STORED DATA:

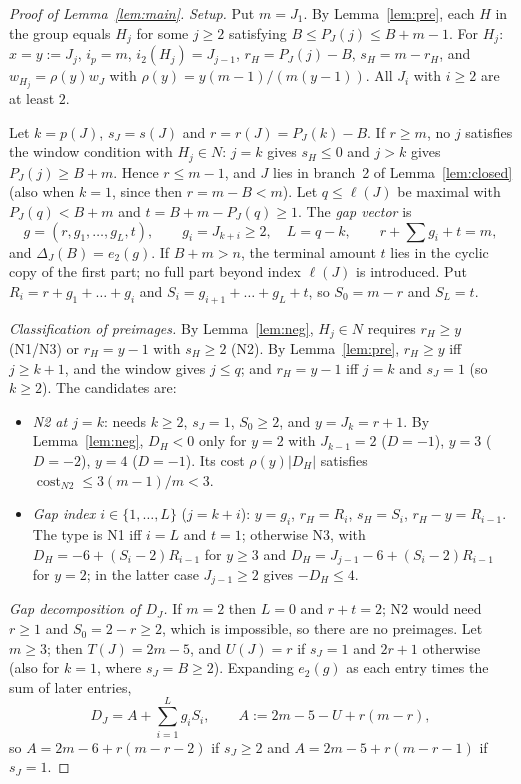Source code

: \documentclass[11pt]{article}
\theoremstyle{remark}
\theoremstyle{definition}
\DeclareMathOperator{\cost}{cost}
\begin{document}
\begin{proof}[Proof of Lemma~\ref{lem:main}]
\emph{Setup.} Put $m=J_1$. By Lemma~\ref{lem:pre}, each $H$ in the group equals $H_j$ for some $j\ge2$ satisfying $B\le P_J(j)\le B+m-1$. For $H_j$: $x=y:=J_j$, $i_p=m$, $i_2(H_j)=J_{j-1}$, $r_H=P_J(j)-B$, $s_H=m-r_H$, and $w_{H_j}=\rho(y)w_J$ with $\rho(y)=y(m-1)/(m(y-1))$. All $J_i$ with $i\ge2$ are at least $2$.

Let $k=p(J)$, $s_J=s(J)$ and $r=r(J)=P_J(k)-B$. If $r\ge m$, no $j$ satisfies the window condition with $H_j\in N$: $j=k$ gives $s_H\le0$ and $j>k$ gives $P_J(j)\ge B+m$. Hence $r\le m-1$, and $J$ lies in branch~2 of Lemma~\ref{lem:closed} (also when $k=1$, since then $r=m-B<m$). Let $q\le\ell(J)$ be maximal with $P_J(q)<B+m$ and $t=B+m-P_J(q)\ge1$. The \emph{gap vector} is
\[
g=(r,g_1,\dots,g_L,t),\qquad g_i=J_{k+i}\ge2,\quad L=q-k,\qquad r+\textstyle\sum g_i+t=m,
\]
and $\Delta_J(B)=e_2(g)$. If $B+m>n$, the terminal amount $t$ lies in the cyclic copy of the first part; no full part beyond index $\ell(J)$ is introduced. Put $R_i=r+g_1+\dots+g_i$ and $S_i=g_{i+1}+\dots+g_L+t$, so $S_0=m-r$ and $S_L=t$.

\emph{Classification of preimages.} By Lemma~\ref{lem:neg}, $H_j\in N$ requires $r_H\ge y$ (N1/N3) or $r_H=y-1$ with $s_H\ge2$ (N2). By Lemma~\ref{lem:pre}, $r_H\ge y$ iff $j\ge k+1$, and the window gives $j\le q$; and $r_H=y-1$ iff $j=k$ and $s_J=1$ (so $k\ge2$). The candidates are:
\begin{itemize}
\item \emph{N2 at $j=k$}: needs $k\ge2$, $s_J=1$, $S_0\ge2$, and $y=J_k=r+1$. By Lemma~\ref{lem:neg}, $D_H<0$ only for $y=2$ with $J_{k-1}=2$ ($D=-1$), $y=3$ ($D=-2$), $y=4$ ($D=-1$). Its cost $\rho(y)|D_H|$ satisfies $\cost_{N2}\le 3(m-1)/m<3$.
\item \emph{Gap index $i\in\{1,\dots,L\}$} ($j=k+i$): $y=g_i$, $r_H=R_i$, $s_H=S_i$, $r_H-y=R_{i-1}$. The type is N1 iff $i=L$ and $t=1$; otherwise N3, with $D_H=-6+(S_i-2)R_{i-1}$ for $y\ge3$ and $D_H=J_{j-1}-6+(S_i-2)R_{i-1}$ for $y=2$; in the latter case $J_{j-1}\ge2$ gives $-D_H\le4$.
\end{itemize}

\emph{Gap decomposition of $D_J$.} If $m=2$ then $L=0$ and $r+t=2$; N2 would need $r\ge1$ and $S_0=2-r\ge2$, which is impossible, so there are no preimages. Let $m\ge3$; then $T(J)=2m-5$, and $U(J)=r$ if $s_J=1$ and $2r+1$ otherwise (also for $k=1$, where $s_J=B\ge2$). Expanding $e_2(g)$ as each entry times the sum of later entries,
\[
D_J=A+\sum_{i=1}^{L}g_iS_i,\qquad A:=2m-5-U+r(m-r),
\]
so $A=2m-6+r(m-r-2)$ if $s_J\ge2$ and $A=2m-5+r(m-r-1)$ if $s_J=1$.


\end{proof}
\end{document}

...

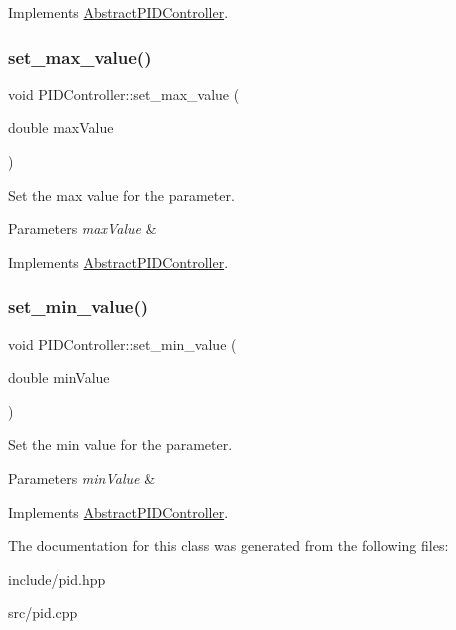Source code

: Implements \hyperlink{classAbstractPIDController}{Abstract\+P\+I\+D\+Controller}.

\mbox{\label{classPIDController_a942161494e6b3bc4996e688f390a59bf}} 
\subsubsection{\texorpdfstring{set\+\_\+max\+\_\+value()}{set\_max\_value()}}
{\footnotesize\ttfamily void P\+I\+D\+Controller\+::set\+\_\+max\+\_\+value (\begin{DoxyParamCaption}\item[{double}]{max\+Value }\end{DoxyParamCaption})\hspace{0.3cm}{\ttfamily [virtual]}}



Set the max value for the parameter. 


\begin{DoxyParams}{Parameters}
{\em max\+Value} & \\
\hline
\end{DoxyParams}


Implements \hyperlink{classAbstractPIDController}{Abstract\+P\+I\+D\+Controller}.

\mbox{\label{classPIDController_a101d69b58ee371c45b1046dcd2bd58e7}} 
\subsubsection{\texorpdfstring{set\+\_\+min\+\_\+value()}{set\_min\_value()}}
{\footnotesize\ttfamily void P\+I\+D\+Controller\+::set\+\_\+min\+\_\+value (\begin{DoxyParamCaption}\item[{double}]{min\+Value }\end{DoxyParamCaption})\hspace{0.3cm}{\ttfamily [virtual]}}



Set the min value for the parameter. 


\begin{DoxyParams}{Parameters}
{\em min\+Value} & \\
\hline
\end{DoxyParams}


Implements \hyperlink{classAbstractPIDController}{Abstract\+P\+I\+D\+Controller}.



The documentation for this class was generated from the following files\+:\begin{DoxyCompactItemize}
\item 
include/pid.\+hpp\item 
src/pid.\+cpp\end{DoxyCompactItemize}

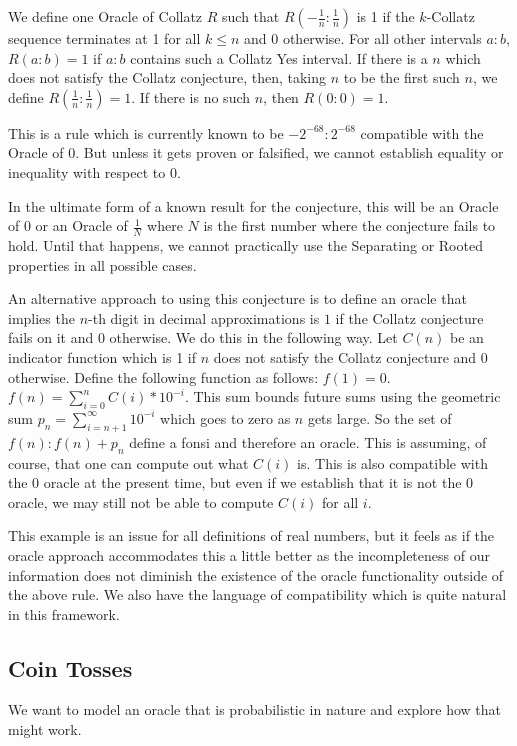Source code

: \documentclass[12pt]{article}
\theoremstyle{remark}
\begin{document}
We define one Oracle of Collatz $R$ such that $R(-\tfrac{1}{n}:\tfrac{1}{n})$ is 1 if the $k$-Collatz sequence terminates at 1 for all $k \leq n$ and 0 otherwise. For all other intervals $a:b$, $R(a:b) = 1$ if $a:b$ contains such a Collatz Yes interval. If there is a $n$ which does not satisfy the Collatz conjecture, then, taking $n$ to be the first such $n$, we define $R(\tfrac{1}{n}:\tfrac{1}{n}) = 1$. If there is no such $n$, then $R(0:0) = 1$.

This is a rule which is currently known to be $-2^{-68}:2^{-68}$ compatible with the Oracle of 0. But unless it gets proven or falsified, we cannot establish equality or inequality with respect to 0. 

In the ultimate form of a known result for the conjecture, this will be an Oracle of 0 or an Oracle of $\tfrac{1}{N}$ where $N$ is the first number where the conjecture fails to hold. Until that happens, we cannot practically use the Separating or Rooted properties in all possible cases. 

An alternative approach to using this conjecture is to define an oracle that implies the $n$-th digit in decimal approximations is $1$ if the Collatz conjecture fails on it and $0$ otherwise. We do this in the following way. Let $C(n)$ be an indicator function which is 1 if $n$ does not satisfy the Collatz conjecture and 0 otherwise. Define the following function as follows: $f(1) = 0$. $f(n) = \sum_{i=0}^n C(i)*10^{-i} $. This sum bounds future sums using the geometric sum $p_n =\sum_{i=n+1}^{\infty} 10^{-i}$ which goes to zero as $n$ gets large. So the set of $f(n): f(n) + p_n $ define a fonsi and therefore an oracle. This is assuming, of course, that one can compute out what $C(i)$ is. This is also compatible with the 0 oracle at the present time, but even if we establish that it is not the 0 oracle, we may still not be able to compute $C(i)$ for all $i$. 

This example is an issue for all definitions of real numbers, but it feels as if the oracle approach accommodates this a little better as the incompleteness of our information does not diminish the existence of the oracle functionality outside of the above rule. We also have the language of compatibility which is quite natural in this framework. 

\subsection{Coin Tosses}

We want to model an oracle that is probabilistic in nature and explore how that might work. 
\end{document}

---

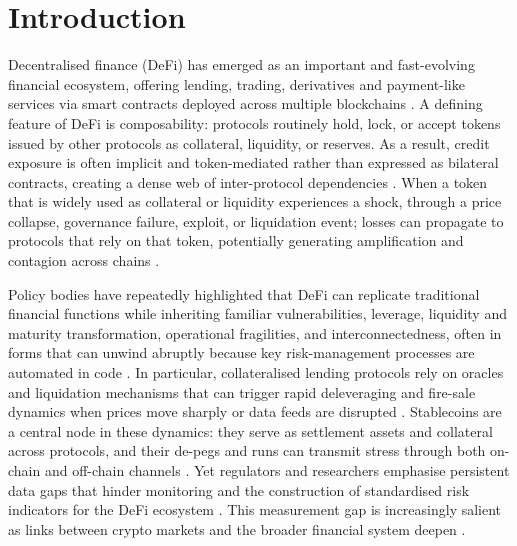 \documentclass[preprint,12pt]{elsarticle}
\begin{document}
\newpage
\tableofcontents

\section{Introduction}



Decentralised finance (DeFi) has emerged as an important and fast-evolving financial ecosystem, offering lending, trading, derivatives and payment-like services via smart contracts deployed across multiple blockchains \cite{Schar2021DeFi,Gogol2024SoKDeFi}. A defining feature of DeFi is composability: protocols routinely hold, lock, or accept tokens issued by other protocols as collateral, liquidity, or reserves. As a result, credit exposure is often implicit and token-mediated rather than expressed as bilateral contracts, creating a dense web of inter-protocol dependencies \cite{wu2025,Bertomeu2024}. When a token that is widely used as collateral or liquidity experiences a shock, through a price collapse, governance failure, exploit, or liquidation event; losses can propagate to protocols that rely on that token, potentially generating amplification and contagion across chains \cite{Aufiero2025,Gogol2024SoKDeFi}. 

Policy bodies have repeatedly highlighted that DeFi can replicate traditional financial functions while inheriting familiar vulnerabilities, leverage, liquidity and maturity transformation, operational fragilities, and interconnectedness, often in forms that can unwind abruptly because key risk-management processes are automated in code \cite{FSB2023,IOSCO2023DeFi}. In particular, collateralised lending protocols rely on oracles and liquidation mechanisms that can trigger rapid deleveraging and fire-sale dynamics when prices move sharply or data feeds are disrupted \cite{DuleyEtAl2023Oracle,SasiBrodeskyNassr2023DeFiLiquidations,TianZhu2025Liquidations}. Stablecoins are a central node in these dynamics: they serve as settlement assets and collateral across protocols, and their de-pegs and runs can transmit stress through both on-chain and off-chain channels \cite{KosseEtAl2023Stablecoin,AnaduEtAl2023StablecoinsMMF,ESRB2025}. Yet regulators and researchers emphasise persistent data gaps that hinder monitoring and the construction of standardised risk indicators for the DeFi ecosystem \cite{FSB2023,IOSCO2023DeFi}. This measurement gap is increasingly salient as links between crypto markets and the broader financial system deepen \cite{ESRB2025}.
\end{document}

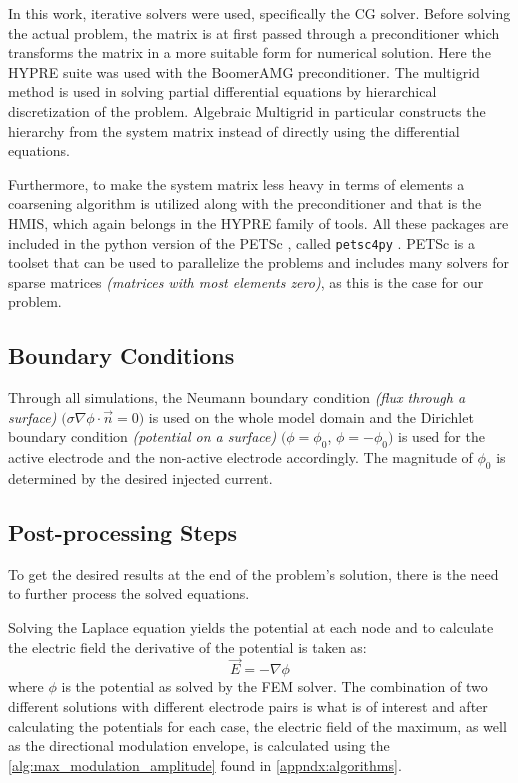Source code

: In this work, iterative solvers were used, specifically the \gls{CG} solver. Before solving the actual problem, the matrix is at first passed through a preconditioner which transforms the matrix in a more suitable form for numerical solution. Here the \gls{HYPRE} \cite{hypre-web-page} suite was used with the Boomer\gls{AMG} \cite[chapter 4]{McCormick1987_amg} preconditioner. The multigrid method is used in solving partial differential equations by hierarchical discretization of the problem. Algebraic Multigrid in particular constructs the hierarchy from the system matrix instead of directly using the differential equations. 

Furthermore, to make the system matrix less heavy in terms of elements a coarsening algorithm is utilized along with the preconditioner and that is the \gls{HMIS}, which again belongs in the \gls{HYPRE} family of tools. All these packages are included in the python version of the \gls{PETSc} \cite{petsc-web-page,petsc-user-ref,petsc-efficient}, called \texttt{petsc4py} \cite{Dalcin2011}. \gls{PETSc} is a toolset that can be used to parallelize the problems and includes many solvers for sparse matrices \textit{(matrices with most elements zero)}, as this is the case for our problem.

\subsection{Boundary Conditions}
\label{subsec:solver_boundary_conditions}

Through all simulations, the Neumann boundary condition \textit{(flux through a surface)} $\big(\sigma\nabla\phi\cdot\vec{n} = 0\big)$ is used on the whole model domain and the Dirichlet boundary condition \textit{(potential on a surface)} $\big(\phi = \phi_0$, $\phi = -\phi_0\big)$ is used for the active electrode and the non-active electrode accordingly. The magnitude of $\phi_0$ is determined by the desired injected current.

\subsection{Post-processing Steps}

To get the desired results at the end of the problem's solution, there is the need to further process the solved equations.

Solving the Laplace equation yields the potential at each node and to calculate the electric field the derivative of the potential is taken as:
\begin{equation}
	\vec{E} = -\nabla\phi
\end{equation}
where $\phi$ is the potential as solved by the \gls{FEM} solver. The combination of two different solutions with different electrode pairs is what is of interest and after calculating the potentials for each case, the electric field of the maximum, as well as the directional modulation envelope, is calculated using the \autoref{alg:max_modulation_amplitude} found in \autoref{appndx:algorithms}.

EXERCISE AIM:
From the records above, extract exactly and only the lines that begin at the line with "In the ultimate" and stop after the line with "An alternative approach".

OUTPUT:
In the ultimate form of a known result for the conjecture, this will be an Oracle of 0 or an Oracle of $\tfrac{1}{N}$ where $N$ is the first number where the conjecture fails to hold. Until that happens, we cannot practically use the Separating or Rooted properties in all possible cases. 

An alternative approach to using this conjecture is to define an oracle that implies the $n$-th digit in decimal approximations is $1$ if the Collatz conjecture fails on it and $0$ otherwise. We do this in the following way. Let $C(n)$ be an indicator function which is 1 if $n$ does not satisfy the Collatz conjecture and 0 otherwise. Define the following function as follows: $f(1) = 0$. $f(n) = \sum_{i=0}^n C(i)*10^{-i} $. This sum bounds future sums using the geometric sum $p_n =\sum_{i=n+1}^{\infty} 10^{-i}$ which goes to zero as $n$ gets large. So the set of $f(n): f(n) + p_n $ define a fonsi and therefore an oracle. This is assuming, of course, that one can compute out what $C(i)$ is. This is also compatible with the 0 oracle at the present time, but even if we establish that it is not the 0 oracle, we may still not be able to compute $C(i)$ for all $i$. 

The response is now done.